Work to be completed. Your task is to transcribe all the entries exactly, excluding pictures.

[Stored data]
· · · ·
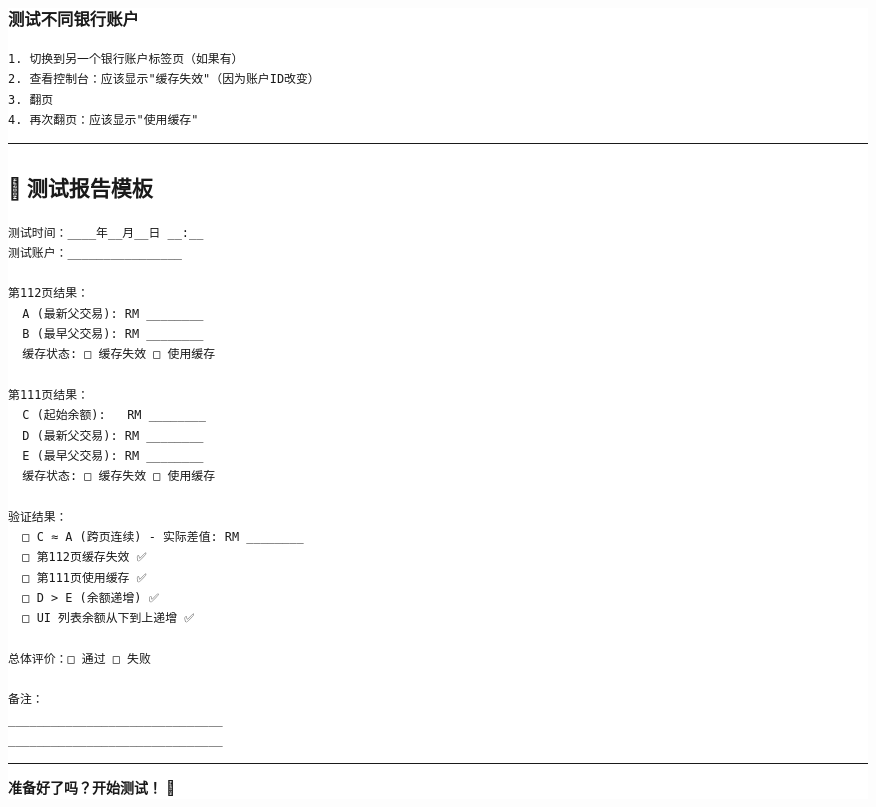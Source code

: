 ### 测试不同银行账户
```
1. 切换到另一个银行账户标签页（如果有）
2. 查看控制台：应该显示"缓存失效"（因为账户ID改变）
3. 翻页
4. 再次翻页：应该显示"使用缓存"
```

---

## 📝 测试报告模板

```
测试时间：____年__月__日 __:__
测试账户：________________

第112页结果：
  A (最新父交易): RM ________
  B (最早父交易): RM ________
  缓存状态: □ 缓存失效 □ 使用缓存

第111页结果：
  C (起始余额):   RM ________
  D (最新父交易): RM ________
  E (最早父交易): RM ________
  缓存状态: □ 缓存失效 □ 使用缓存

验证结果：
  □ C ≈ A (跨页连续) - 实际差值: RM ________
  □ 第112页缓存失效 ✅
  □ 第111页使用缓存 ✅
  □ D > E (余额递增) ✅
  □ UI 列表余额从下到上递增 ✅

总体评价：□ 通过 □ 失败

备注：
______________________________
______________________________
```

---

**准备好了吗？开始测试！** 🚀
· · · ·
Result.
Source code

: ### 测试不同银行账户
```
1. 切换到另一个银行账户标签页（如果有）
2. 查看控制台：应该显示"缓存失效"（因为账户ID改变）
3. 翻页
4. 再次翻页：应该显示"使用缓存"
```

---

## 📝 测试报告模板

```
测试时间：____年__月__日 __:__
测试账户：________________

第112页结果：
  A (最新父交易): RM ________
  B (最早父交易): RM ________
  缓存状态: □ 缓存失效 □ 使用缓存

第111页结果：
  C (起始余额):   RM ________
  D (最新父交易): RM ________
  E (最早父交易): RM ________
  缓存状态: □ 缓存失效 □ 使用缓存

验证结果：
  □ C ≈ A (跨页连续) - 实际差值: RM ________
  □ 第112页缓存失效 ✅
  □ 第111页使用缓存 ✅
  □ D > E (余额递增) ✅
  □ UI 列表余额从下到上递增 ✅

总体评价：□ 通过 □ 失败

备注：
______________________________
______________________________
```

---

**准备好了吗？开始测试！** 🚀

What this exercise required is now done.